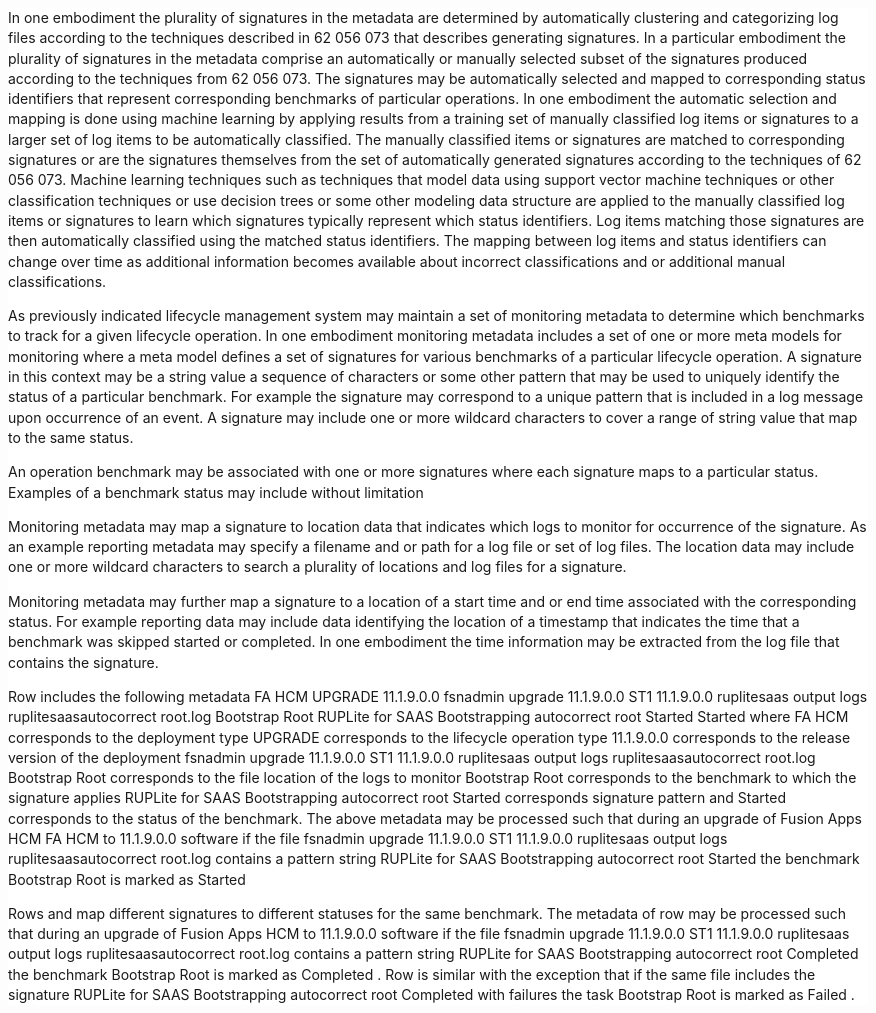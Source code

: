 In one embodiment the plurality of signatures in the metadata are determined by automatically clustering and categorizing log files according to the techniques described in 62 056 073 that describes generating signatures. In a particular embodiment the plurality of signatures in the metadata comprise an automatically or manually selected subset of the signatures produced according to the techniques from 62 056 073. The signatures may be automatically selected and mapped to corresponding status identifiers that represent corresponding benchmarks of particular operations. In one embodiment the automatic selection and mapping is done using machine learning by applying results from a training set of manually classified log items or signatures to a larger set of log items to be automatically classified. The manually classified items or signatures are matched to corresponding signatures or are the signatures themselves from the set of automatically generated signatures according to the techniques of 62 056 073. Machine learning techniques such as techniques that model data using support vector machine techniques or other classification techniques or use decision trees or some other modeling data structure are applied to the manually classified log items or signatures to learn which signatures typically represent which status identifiers. Log items matching those signatures are then automatically classified using the matched status identifiers. The mapping between log items and status identifiers can change over time as additional information becomes available about incorrect classifications and or additional manual classifications.

As previously indicated lifecycle management system may maintain a set of monitoring metadata to determine which benchmarks to track for a given lifecycle operation. In one embodiment monitoring metadata includes a set of one or more meta models for monitoring where a meta model defines a set of signatures for various benchmarks of a particular lifecycle operation. A signature in this context may be a string value a sequence of characters or some other pattern that may be used to uniquely identify the status of a particular benchmark. For example the signature may correspond to a unique pattern that is included in a log message upon occurrence of an event. A signature may include one or more wildcard characters to cover a range of string value that map to the same status.

An operation benchmark may be associated with one or more signatures where each signature maps to a particular status. Examples of a benchmark status may include without limitation 

Monitoring metadata may map a signature to location data that indicates which logs to monitor for occurrence of the signature. As an example reporting metadata may specify a filename and or path for a log file or set of log files. The location data may include one or more wildcard characters to search a plurality of locations and log files for a signature.

Monitoring metadata may further map a signature to a location of a start time and or end time associated with the corresponding status. For example reporting data may include data identifying the location of a timestamp that indicates the time that a benchmark was skipped started or completed. In one embodiment the time information may be extracted from the log file that contains the signature.

Row includes the following metadata FA HCM UPGRADE 11.1.9.0.0 fsnadmin upgrade 11.1.9.0.0 ST1 11.1.9.0.0 ruplitesaas output logs ruplitesaasautocorrect root.log Bootstrap Root RUPLite for SAAS Bootstrapping autocorrect root Started Started where FA HCM corresponds to the deployment type UPGRADE corresponds to the lifecycle operation type 11.1.9.0.0 corresponds to the release version of the deployment fsnadmin upgrade 11.1.9.0.0 ST1 11.1.9.0.0 ruplitesaas output logs ruplitesaasautocorrect root.log Bootstrap Root corresponds to the file location of the logs to monitor Bootstrap Root corresponds to the benchmark to which the signature applies RUPLite for SAAS Bootstrapping autocorrect root Started corresponds signature pattern and Started corresponds to the status of the benchmark. The above metadata may be processed such that during an upgrade of Fusion Apps HCM FA HCM to 11.1.9.0.0 software if the file fsnadmin upgrade 11.1.9.0.0 ST1 11.1.9.0.0 ruplitesaas output logs ruplitesaasautocorrect root.log contains a pattern string RUPLite for SAAS Bootstrapping autocorrect root Started the benchmark Bootstrap Root is marked as Started 

Rows and map different signatures to different statuses for the same benchmark. The metadata of row may be processed such that during an upgrade of Fusion Apps HCM to 11.1.9.0.0 software if the file fsnadmin upgrade 11.1.9.0.0 ST1 11.1.9.0.0 ruplitesaas output logs ruplitesaasautocorrect root.log contains a pattern string RUPLite for SAAS Bootstrapping autocorrect root Completed the benchmark Bootstrap Root is marked as Completed . Row is similar with the exception that if the same file includes the signature RUPLite for SAAS Bootstrapping autocorrect root Completed with failures the task Bootstrap Root is marked as Failed .
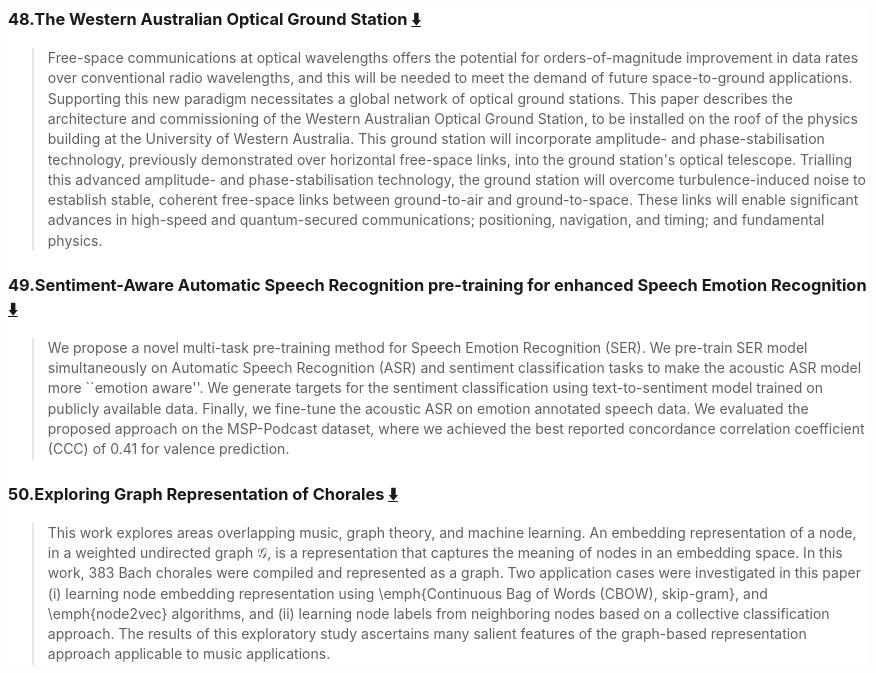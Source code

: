 ### 48.The Western Australian Optical Ground Station  [ :arrow_down: ](https://arxiv.org/pdf/2201.11846.pdf)
>  Free-space communications at optical wavelengths offers the potential for orders-of-magnitude improvement in data rates over conventional radio wavelengths, and this will be needed to meet the demand of future space-to-ground applications. Supporting this new paradigm necessitates a global network of optical ground stations. This paper describes the architecture and commissioning of the Western Australian Optical Ground Station, to be installed on the roof of the physics building at the University of Western Australia. This ground station will incorporate amplitude- and phase-stabilisation technology, previously demonstrated over horizontal free-space links, into the ground station's optical telescope. Trialling this advanced amplitude- and phase-stabilisation technology, the ground station will overcome turbulence-induced noise to establish stable, coherent free-space links between ground-to-air and ground-to-space. These links will enable significant advances in high-speed and quantum-secured communications; positioning, navigation, and timing; and fundamental physics.      
### 49.Sentiment-Aware Automatic Speech Recognition pre-training for enhanced Speech Emotion Recognition  [ :arrow_down: ](https://arxiv.org/pdf/2201.11826.pdf)
>  We propose a novel multi-task pre-training method for Speech Emotion Recognition (SER). We pre-train SER model simultaneously on Automatic Speech Recognition (ASR) and sentiment classification tasks to make the acoustic ASR model more ``emotion aware''. We generate targets for the sentiment classification using text-to-sentiment model trained on publicly available data. Finally, we fine-tune the acoustic ASR on emotion annotated speech data. We evaluated the proposed approach on the MSP-Podcast dataset, where we achieved the best reported concordance correlation coefficient (CCC) of 0.41 for valence prediction.      
### 50.Exploring Graph Representation of Chorales  [ :arrow_down: ](https://arxiv.org/pdf/2201.11745.pdf)
>  This work explores areas overlapping music, graph theory, and machine learning. An embedding representation of a node, in a weighted undirected graph $\mathcal{G}$, is a representation that captures the meaning of nodes in an embedding space. In this work, 383 Bach chorales were compiled and represented as a graph. Two application cases were investigated in this paper (i) learning node embedding representation using \emph{Continuous Bag of Words (CBOW), skip-gram}, and \emph{node2vec} algorithms, and (ii) learning node labels from neighboring nodes based on a collective classification approach. The results of this exploratory study ascertains many salient features of the graph-based representation approach applicable to music applications.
▬▬▬▬▬▬▬▬▬▬
**WORK TO BE COMPLETED**
Starting at the line that holds "### 50.Exploring Graph", retype each line exactly through the end of the entries, both ends included.

**REPLY**
### 50.Exploring Graph Representation of Chorales  [ :arrow_down: ](https://arxiv.org/pdf/2201.11745.pdf)
>  This work explores areas overlapping music, graph theory, and machine learning. An embedding representation of a node, in a weighted undirected graph $\mathcal{G}$, is a representation that captures the meaning of nodes in an embedding space. In this work, 383 Bach chorales were compiled and represented as a graph. Two application cases were investigated in this paper (i) learning node embedding representation using \emph{Continuous Bag of Words (CBOW), skip-gram}, and \emph{node2vec} algorithms, and (ii) learning node labels from neighboring nodes based on a collective classification approach. The results of this exploratory study ascertains many salient features of the graph-based representation approach applicable to music applications.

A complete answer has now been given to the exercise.